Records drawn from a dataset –
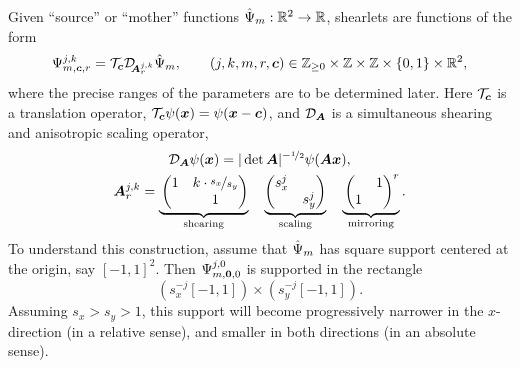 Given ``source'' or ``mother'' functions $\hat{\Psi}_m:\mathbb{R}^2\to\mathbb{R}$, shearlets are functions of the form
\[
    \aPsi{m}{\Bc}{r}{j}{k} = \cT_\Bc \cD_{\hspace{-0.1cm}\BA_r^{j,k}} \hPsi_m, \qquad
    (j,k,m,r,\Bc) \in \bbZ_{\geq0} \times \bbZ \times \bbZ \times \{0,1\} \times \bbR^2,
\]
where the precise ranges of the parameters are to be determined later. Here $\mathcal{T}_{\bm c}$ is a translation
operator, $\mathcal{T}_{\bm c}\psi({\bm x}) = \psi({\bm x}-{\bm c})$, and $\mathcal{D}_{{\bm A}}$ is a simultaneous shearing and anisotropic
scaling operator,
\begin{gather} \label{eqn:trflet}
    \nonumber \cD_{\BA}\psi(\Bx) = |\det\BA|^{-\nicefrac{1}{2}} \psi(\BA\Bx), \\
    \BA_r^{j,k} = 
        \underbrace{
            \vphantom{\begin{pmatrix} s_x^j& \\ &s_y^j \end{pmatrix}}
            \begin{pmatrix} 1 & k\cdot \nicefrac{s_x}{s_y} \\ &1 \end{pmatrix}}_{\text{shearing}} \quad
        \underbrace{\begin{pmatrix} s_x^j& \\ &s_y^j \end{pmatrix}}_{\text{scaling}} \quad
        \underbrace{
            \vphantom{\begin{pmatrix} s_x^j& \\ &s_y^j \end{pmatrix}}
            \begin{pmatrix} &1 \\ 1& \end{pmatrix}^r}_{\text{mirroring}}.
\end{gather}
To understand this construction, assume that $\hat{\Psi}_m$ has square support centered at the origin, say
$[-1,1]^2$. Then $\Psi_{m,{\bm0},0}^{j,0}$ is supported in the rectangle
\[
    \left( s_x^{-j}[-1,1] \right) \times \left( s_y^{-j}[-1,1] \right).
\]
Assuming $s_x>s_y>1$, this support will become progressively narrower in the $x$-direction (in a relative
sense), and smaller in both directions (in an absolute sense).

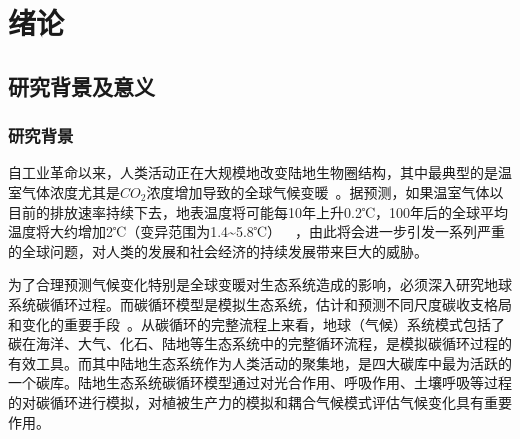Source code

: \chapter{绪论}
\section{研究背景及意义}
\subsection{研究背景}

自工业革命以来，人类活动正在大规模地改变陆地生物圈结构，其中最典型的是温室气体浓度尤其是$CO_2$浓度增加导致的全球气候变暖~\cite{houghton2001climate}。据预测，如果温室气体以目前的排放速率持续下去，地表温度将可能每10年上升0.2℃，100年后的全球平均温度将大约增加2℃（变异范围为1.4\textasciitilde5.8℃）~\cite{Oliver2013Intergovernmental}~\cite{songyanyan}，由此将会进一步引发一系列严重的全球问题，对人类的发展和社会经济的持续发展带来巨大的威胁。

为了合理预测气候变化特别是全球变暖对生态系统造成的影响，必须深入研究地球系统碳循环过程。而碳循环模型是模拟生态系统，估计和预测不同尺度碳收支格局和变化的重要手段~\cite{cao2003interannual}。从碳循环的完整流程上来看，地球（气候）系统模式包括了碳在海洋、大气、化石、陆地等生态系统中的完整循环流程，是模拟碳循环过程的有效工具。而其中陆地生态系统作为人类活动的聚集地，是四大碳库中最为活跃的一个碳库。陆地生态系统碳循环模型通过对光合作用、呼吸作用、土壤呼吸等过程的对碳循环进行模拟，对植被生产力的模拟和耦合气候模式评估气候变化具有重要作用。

TASK REQUIREMENTS – Exact output of each line above is wanted, without the pictures.

TASK RESULT –
 Given ``source'' or ``mother'' functions $\hat{\Psi}_m:\mathbb{R}^2\to\mathbb{R}$, shearlets are functions of the form
\[
    \aPsi{m}{\Bc}{r}{j}{k} = \cT_\Bc \cD_{\hspace{-0.1cm}\BA_r^{j,k}} \hPsi_m, \qquad
    (j,k,m,r,\Bc) \in \bbZ_{\geq0} \times \bbZ \times \bbZ \times \{0,1\} \times \bbR^2,
\]
where the precise ranges of the parameters are to be determined later. Here $\mathcal{T}_{\bm c}$ is a translation
operator, $\mathcal{T}_{\bm c}\psi({\bm x}) = \psi({\bm x}-{\bm c})$, and $\mathcal{D}_{{\bm A}}$ is a simultaneous shearing and anisotropic
scaling operator,
\begin{gather} \label{eqn:trflet}
    \nonumber \cD_{\BA}\psi(\Bx) = |\det\BA|^{-\nicefrac{1}{2}} \psi(\BA\Bx), \\
    \BA_r^{j,k} = 
        \underbrace{
            \vphantom{\begin{pmatrix} s_x^j& \\ &s_y^j \end{pmatrix}}
            \begin{pmatrix} 1 & k\cdot \nicefrac{s_x}{s_y} \\ &1 \end{pmatrix}}_{\text{shearing}} \quad
        \underbrace{\begin{pmatrix} s_x^j& \\ &s_y^j \end{pmatrix}}_{\text{scaling}} \quad
        \underbrace{
            \vphantom{\begin{pmatrix} s_x^j& \\ &s_y^j \end{pmatrix}}
            \begin{pmatrix} &1 \\ 1& \end{pmatrix}^r}_{\text{mirroring}}.
\end{gather}
To understand this construction, assume that $\hat{\Psi}_m$ has square support centered at the origin, say
$[-1,1]^2$. Then $\Psi_{m,{\bm0},0}^{j,0}$ is supported in the rectangle
\[
    \left( s_x^{-j}[-1,1] \right) \times \left( s_y^{-j}[-1,1] \right).
\]
Assuming $s_x>s_y>1$, this support will become progressively narrower in the $x$-direction (in a relative
sense), and smaller in both directions (in an absolute sense).

Source code

: \chapter{绪论}
\section{研究背景及意义}
\subsection{研究背景}

自工业革命以来，人类活动正在大规模地改变陆地生物圈结构，其中最典型的是温室气体浓度尤其是$CO_2$浓度增加导致的全球气候变暖~\cite{houghton2001climate}。据预测，如果温室气体以目前的排放速率持续下去，地表温度将可能每10年上升0.2℃，100年后的全球平均温度将大约增加2℃（变异范围为1.4\textasciitilde5.8℃）~\cite{Oliver2013Intergovernmental}~\cite{songyanyan}，由此将会进一步引发一系列严重的全球问题，对人类的发展和社会经济的持续发展带来巨大的威胁。

为了合理预测气候变化特别是全球变暖对生态系统造成的影响，必须深入研究地球系统碳循环过程。而碳循环模型是模拟生态系统，估计和预测不同尺度碳收支格局和变化的重要手段~\cite{cao2003interannual}。从碳循环的完整流程上来看，地球（气候）系统模式包括了碳在海洋、大气、化石、陆地等生态系统中的完整循环流程，是模拟碳循环过程的有效工具。而其中陆地生态系统作为人类活动的聚集地，是四大碳库中最为活跃的一个碳库。陆地生态系统碳循环模型通过对光合作用、呼吸作用、土壤呼吸等过程的对碳循环进行模拟，对植被生产力的模拟和耦合气候模式评估气候变化具有重要作用。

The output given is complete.